ReadMe.txt

==================================
A correlation framework for Bro
==================================

This framework facilitates correlating Bro events on the fly. While this task can also be done offline by post-processing logs, the correlation framework allows putting some sense into thousands of events spewed during live analysis and reacting to those in real time; the reaction being raising a threshold, kick-starting another correlation, invoking a bash script and so on.

A really cool feature of the correlation framework is the ability to trace back events that led to the correlation rule yielding true. For example, suppose we know that events A,B and C contribute to correlation X. If correlation rule for X is met, the framework will tell you which combination of A, B and C triggered the rule.

==================================
How to use the correlation framework 
==================================

1. Correlation framework is a directory (avalilable at https://github.com/sheharbano/correlation) which you need to put in a place of your choice. Once done, load the main correlation scripts in your script paying attention to paths.

   ----------------------
   @load correlation.bro
   @load non-cluster.bro
   ----------------------

2. Next, you need to add your correlation item to the framework. Usually, this should be done in event bro_init but it's possible to do this in a code block that is invoked in reaction to some other event.
    
   ----------------------------------------
	function correlated_func(index: Correlation::Index, val: Correlation::Val)
		{
		print "This function will be called when my correlation rule is met.";
		}
   	local str_rule = "<SOME RULE THAT I WILL SHORTLY DESCRIBE>";

   	local done = Correlation::add_correlation_item("correlation1",[$name="filter1",
                                                  $every=5mins,
                                                  $rule=str_rule,
						  $log=T,
                                                  $correlated=correlated_func] ); 
   	if ( !done )
           	print "Correlation Framework Error: Failed to add filter."; 

   -------------------------------------------

   Lets discuss the different fields one by one.

	* done
 	  	A Boolean value that indicates if the filter was su-
		-ccessfully added to the correlarion framework.

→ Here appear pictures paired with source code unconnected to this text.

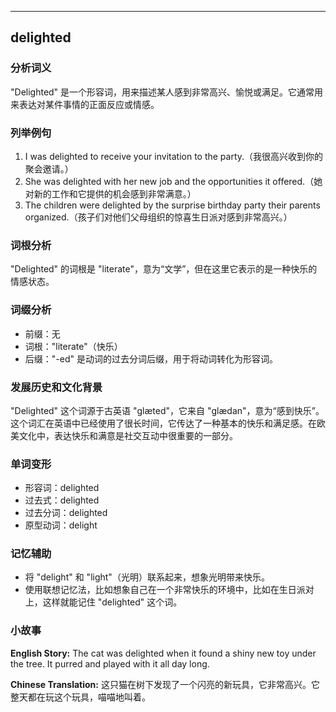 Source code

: 
---------------
## delighted
### 分析词义
"Delighted" 是一个形容词，用来描述某人感到非常高兴、愉悦或满足。它通常用来表达对某件事情的正面反应或情感。

### 列举例句
1. I was delighted to receive your invitation to the party.（我很高兴收到你的聚会邀请。）
2. She was delighted with her new job and the opportunities it offered.（她对新的工作和它提供的机会感到非常满意。）
3. The children were delighted by the surprise birthday party their parents organized.（孩子们对他们父母组织的惊喜生日派对感到非常高兴。）

### 词根分析
"Delighted" 的词根是 "literate"，意为“文学”，但在这里它表示的是一种快乐的情感状态。

### 词缀分析
- 前缀：无
- 词根："literate"（快乐）
- 后缀："-ed" 是动词的过去分词后缀，用于将动词转化为形容词。

### 发展历史和文化背景
"Delighted" 这个词源于古英语 "glæted"，它来自 "glædan"，意为“感到快乐”。这个词汇在英语中已经使用了很长时间，它传达了一种基本的快乐和满足感。在欧美文化中，表达快乐和满意是社交互动中很重要的一部分。

### 单词变形
- 形容词：delighted
- 过去式：delighted
- 过去分词：delighted
- 原型动词：delight

### 记忆辅助
- 将 "delight" 和 "light"（光明）联系起来，想象光明带来快乐。
- 使用联想记忆法，比如想象自己在一个非常快乐的环境中，比如在生日派对上，这样就能记住 "delighted" 这个词。

### 小故事
**English Story:**
The cat was delighted when it found a shiny new toy under the tree. It purred and played with it all day long.

**Chinese Translation:**
这只猫在树下发现了一个闪亮的新玩具，它非常高兴。它整天都在玩这个玩具，喵喵地叫着。

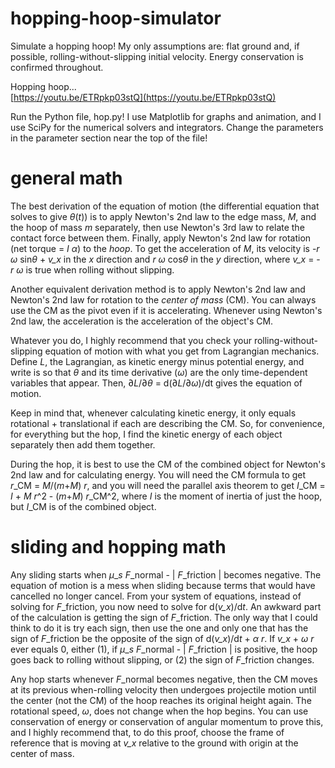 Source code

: # hopping-hoop-simulator
Simulate a hopping hoop! My only assumptions are: flat ground and, if possible, rolling-without-slipping initial velocity. Energy conservation is confirmed throughout.

Hopping hoop...  
[https://youtu.be/ETRpkp03stQ](https://youtu.be/ETRpkp03stQ)

Run the Python file, hop.py! I use Matplotlib for graphs and animation, and I use SciPy for the numerical solvers and integrators. Change the parameters in the parameter section near the top of the file!

# general math
The best derivation of the equation of motion (the differential equation that solves to give *θ*(*t*)) is to apply Newton's 2nd law to the edge mass, *M*, and the hoop of mass *m* separately, then use Newton's 3rd law to relate the contact force between them. Finally, apply Newton's 2nd law for rotation (net torque = *I* *α*) to the *hoop*. To get the acceleration of *M*, its velocity is -*r* *ω* sin*θ* + *v\_x* in the *x* direction and *r* *ω* cos*θ* in the *y* direction, where *v\_x* = - *r* *ω* is true when rolling without slipping.

Another equivalent derivation method is to apply Newton's 2nd law and Newton's 2nd law for rotation to the *center of mass* (CM). You can always use the CM as the pivot even if it is accelerating. Whenever using Newton's 2nd law, the acceleration is the acceleration of the object's CM. 

Whatever you do, I highly recommend that you check your rolling-without-slipping equation of motion with what you get from Lagrangian mechanics. Define *L*, the Lagrangian, as kinetic energy minus potential energy, and write is so that *θ* and its time derivative (*ω*) are the only time-dependent variables that appear. Then, ∂*L*/∂*θ* = d(∂*L*/∂*ω*)/dt gives the equation of motion.

Keep in mind that, whenever calculating kinetic energy, it only equals rotational + translational if each are describing the CM. So, for convenience, for everything but the hop, I find the kinetic energy of each object separately then add them together.

During the hop, it is best to use the CM of the combined object for Newton's 2nd law and for calculating energy. You will need the CM formula to get *r*\_CM = *M*/(*m*+*M*) *r*, and you will need the parallel axis theorem to get *I*\_CM = *I* + *M* *r*^2 - (*m*+*M*) *r*\_CM^2, where *I* is the moment of inertia of just the hoop, but *I*\_CM is of the combined object.

# sliding and hopping math
Any sliding starts when *μ*\_*s* *F*_normal - | *F*_friction | becomes negative. The equation of motion is a mess when sliding because terms that would have cancelled no longer cancel. From your system of equations, instead of solving for *F*_friction, you now need to solve for d(*v\_x*)/d*t*. An awkward part of the calculation is getting the sign of *F*_friction. The only way that I could think to do it is try each sign, then use the one and only one that has the sign of *F*_friction be the opposite of the sign of d(*v\_x*)/d*t* + *α* *r*. If *v\_x* + *ω* *r* ever equals 0, either (1), if *μ*\_*s* *F*_normal - | *F*_friction | is positive, the hoop goes back to rolling without slipping, or (2) the sign of *F*_friction changes.

Any hop starts whenever *F*_normal becomes negative, then the CM moves at its previous when-rolling velocity then undergoes projectile motion until the center (not the CM) of the hoop reaches its original height again. The rotational speed, *ω*, does not change when the hop begins. You can use conservation of energy or conservation of angular momentum to prove this, and I highly recommend that, to do this proof, choose the frame of reference that is moving at *v\_x* relative to the ground with origin at the center of mass.


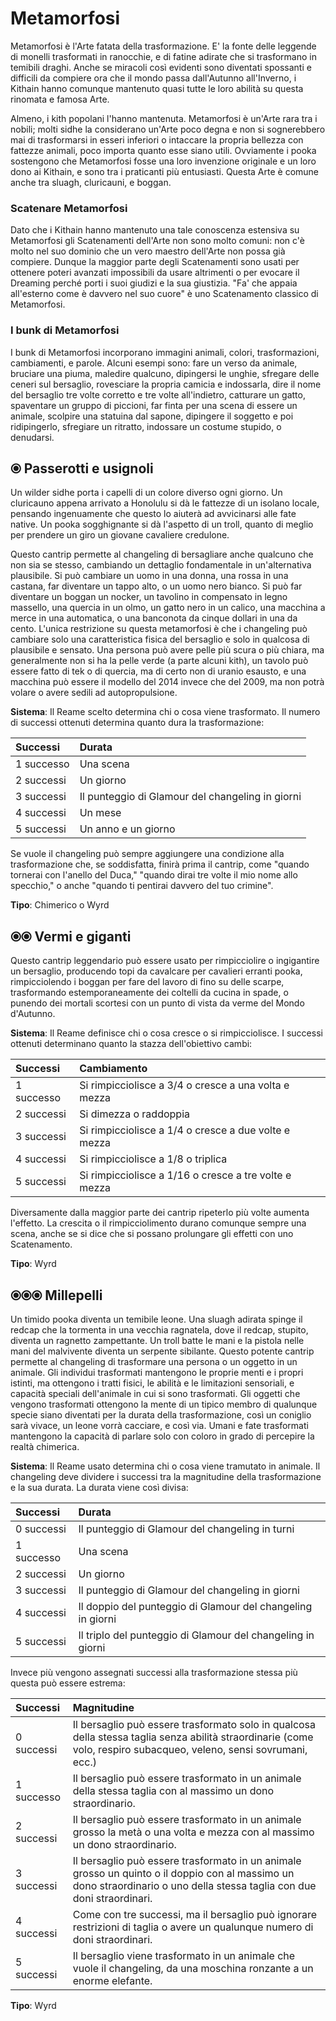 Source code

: # Metamorfosi

Metamorfosi è l'Arte fatata della trasformazione. E' la fonte delle leggende di monelli trasformati in ranocchie, e di fatine adirate che si trasformano in temibili draghi. Anche se miracoli così evidenti sono diventati spossanti e difficili da compiere ora che il mondo passa dall'Autunno all'Inverno, i Kithain hanno comunque mantenuto quasi tutte le loro abilità su questa rinomata e famosa Arte.  

Almeno, i kith popolani l'hanno mantenuta. Metamorfosi è un'Arte rara tra i nobili; molti sidhe la considerano un'Arte poco degna e non si sognerebbero mai di trasformarsi in esseri inferiori o intaccare la propria bellezza con fattezze animali, poco importa quanto esse siano utili. Ovviamente i pooka sostengono che Metamorfosi fosse una loro invenzione originale e un loro dono ai Kithain, e sono tra i praticanti più entusiasti. Questa Arte è comune anche tra sluagh, cluricauni, e boggan.  

### Scatenare Metamorfosi

Dato che i Kithain hanno mantenuto una tale conoscenza estensiva su Metamorfosi gli Scatenamenti dell'Arte non sono molto comuni: non c'è molto nel suo dominio che un vero maestro dell'Arte non possa già compiere. Dunque la maggior parte degli Scatenamenti sono usati per ottenere poteri avanzati impossibili da usare altrimenti o per evocare il Dreaming perché porti i suoi giudizi e la sua giustizia. "Fa' che appaia all'esterno come è davvero nel suo cuore" è uno Scatenamento classico di Metamorfosi.  

### I bunk di Metamorfosi

I bunk di Metamorfosi incorporano immagini animali, colori, trasformazioni, cambiamenti, e parole. Alcuni esempi sono: fare un verso da animale, bruciare una piuma, maledire qualcuno, dipingersi le unghie, sfregare delle ceneri sul bersaglio, rovesciare la propria camicia e indossarla, dire il nome del bersaglio tre volte corretto e tre volte all'indietro, catturare un gatto, spaventare un gruppo di piccioni, far finta per una scena di essere un animale, scolpire una statuina dal sapone, dipingere il soggetto e poi ridipingerlo, sfregiare un ritratto, indossare un costume stupido, o denudarsi.  

## ⦿ Passerotti e usignoli

Un wilder sidhe porta i capelli  di un colore diverso ogni giorno. Un cluricauno appena arrivato a Honolulu si dà le fattezze di un isolano locale, pensando ingenuamente che questo lo aiuterà ad avvicinarsi alle fate native. Un pooka sogghignante si dà l'aspetto di un troll, quanto di meglio per prendere un giro un giovane cavaliere credulone.  

Questo cantrip permette al changeling di bersagliare anche qualcuno che non sia se stesso, cambiando un dettaglio fondamentale in un'alternativa plausibile. Si può cambiare un uomo in una donna, una rossa in una castana, far diventare un tappo alto, o un uomo nero bianco. Si può far diventare un boggan un nocker, un tavolino in compensato in legno massello, una quercia in un olmo, un gatto nero in un calico, una macchina a merce in una automatica, o una banconota da cinque dollari in una da cento. L'unica restrizione su questa metamorfosi è che i changeling può cambiare solo una caratteristica fisica del bersaglio e solo in qualcosa di plausibile e sensato. Una persona può avere pelle più scura o più chiara, ma generalmente non si ha la pelle verde (a parte alcuni kith), un tavolo può essere fatto di tek o di quercia, ma di certo non di uranio esausto, e una macchina può essere il modello del 2014 invece che del 2009, ma non potrà volare o avere sedili ad autopropulsione.  

**Sistema**: Il Reame scelto determina chi o cosa viene trasformato. Il numero di successi ottenuti determina quanto dura la trasformazione:  

| Successi   | Durata                                           |
|:-----------|:-------------------------------------------------|
| 1 successo | Una scena                                        |
| 2 successi | Un giorno                                        |
| 3 successi | Il punteggio di Glamour del changeling in giorni |
| 4 successi | Un mese                                          |
| 5 successi | Un anno e un giorno                              |  

Se vuole il changeling può sempre aggiungere una condizione alla trasformazione che, se soddisfatta, finirà prima il cantrip, come "quando tornerai con l'anello del Duca," "quando dirai tre volte il mio nome allo specchio," o anche "quando ti pentirai davvero del tuo crimine".  

**Tipo**: Chimerico o Wyrd  

## ⦿⦿ Vermi e giganti

Questo cantrip leggendario può essere usato per rimpicciolire o ingigantire un bersaglio, producendo topi da cavalcare per cavalieri erranti pooka, rimpicciolendo i boggan per fare del lavoro di fino su delle scarpe, trasformando estemporaneamente dei coltelli da cucina in spade, o punendo dei mortali scortesi con un punto di vista da verme del Mondo d'Autunno.  

**Sistema**: Il Reame definisce chi o cosa cresce o si rimpicciolisce. I successi ottenuti determinano quanto la stazza dell'obiettivo cambi:  

| Successi   | Cambiamento                                           |
|:-----------|:------------------------------------------------------|
| 1 successo | Si rimpicciolisce a 3/4 o cresce a una volta e mezza  |
| 2 successi | Si dimezza o raddoppia                                |
| 3 successi | Si rimpicciolisce a 1/4 o cresce a due volte e mezza  |
| 4 successi | Si rimpicciolisce a 1/8 o triplica                    |
| 5 successi | Si rimpicciolisce a 1/16 o cresce a tre volte e mezza |   

Diversamente dalla maggior parte dei cantrip ripeterlo più volte aumenta l'effetto. La crescita o il rimpicciolimento durano comunque sempre una scena, anche se si dice che si possano prolungare gli effetti con uno Scatenamento.  

**Tipo**: Wyrd

## ⦿⦿⦿ Millepelli

Un timido pooka diventa un temibile leone. Una sluagh adirata spinge il redcap che la tormenta in una vecchia ragnatela, dove il redcap, stupito, diventa un ragnetto zampettante. Un troll batte le mani e la pistola nelle mani del malvivente diventa un serpente sibilante. Questo potente cantrip permette al changeling di trasformare una persona o un oggetto in un animale. Gli individui trasformati mantengono le proprie menti e i propri istinti, ma ottengono i tratti fisici, le abilità e le limitazioni sensoriali, e capacità speciali dell'animale in cui si sono trasformati. Gli oggetti che vengono trasformati ottengono la mente di un tipico membro di qualunque specie siano diventati per la durata della trasformazione, così un coniglio sarà vivace, un leone vorrà cacciare, e così via. Umani e fate trasformati mantengono la capacità di parlare solo con coloro in grado di percepire la realtà chimerica.  

**Sistema**: Il Reame usato determina chi o cosa viene tramutato in animale. Il changeling deve dividere i successi tra la magnitudine della trasformazione e la sua durata. La durata viene così divisa:  

| Successi   | Durata                                                      |
|:-----------|:------------------------------------------------------------|
| 0 successi | Il punteggio di Glamour del changeling in turni             |
| 1 successo | Una scena                                                   |
| 2 successi | Un giorno                                                   |
| 3 successi | Il punteggio di Glamour del changeling in giorni            |
| 4 successi | Il doppio del punteggio di Glamour del changeling in giorni |
| 5 successi | Il triplo del punteggio di Glamour del changeling in giorni |  

Invece più vengono assegnati successi alla trasformazione stessa più questa può essere estrema:  

| Successi   | Magnitudine                                                                                                                                                              |
|:-----------|:-------------------------------------------------------------------------------------------------------------------------------------------------------------------------|
| 0 successi | Il bersaglio può essere trasformato solo in qualcosa della stessa taglia senza abilità straordinarie (come volo, respiro subacqueo, veleno, sensi sovrumani, ecc.)       |
| 1 successo | Il bersaglio può essere trasformato in un animale della stessa taglia con al massimo un dono straordinario.                                                              |
| 2 successi | Il bersaglio può essere trasformato in un animale grosso la metà o una volta e mezza con al massimo un dono straordinario.                                               |
| 3 successi | Il bersaglio può essere trasformato in un animale grosso un quinto o il doppio con al massimo un dono straordinario o uno della stessa taglia con due doni straordinari. |
| 4 successi | Come con tre successi, ma il bersaglio può ignorare restrizioni di taglia o avere un qualunque numero di doni straordinari.                                              |
| 5 successi | Il bersaglio viene trasformato in un animale che vuole il changeling, da una moschina ronzante a un enorme elefante.                                                     |   

**Tipo**: Wyrd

        * add_correlation_item
          	A function that adds a correlation item to the framework. 

          Correlation ID:
          	The first parameter here is the correlation ID ("correlation1").

	  Filter name ($name):
		The second parameter is the filter name ("filter1"). 
		A filter together with the correlation ID uniquely 
		identifies a correlation item. A correlation ID can 
		potentially have many filters associated with it. 
		Confused? Suppose our correlation item is malware C&C 
		communication (correlation id = "CNC"). You could have 
		two filters for it with different rules (rule_filter_1
		=<Blacklist match and Talked to hosts based in Timbuktu>,
		 rule_filter_2=<Blacklist matched 2 times>). Yes, it's 
		possible to express this in a single rule by placing an 
		<or> between the individual rules. Why need two filters 
		then? What if we want to say that filter_rule_1 should 
		be observed for 1 hour duration, but filter_rule_2 should 
		be reported only if the two blacklist matches are made in 
		5 minutes? Essenrially, the filter provides different 
		perspectives on the same correlation entity.    
	
	  Observation interval ($every):
		How long to watch for the correlation rule being met after which
		the framework will wipe out previous state and start fresh obser-
		-vation. You want to have some temporal boundaries on your corr-
		-elation. Mostly, higher observation intervals indicate less str-
		-ingent correlation criteria and vice versa. For example, it is 
		more likely to observe a host that makes DNS query for a black-
		-listed host and then establishes an HTTP connection with it in 
		5 hours than 1 second.

	  Correlation rule ($rule):
		A rule that applies to the events that contribute to the corr-
		-elation in question. For example, ( event A and event B ) de-
		-scribes a very simple rule. I will discuss rule in more detail 
		in the next point (3).

          Logging enable/diable ($log):
		A boolean value that indicates whether or not to log the results
		when a correlation rule is met. We will discuss what is logged 
		in point 5.

	  Correlation function ($correlated):
		If defined, this function will be called whenever a correlation
		rule is met. The idea is to give users a chance to implement add-
		-itional functionality in response to something being correlated. 
		The function is optional and you can skip it if you have no such 
		requirements. The function must have the signature (index: Corre
		lation::Index, val: Correlation::Val). When correlation rule is 
		met, the framework will invoke this function filling :index: and 
		:val: with appropriate values. While index is self explanatory, 
		:val: is the same as what is logged and will be described in pt 5.  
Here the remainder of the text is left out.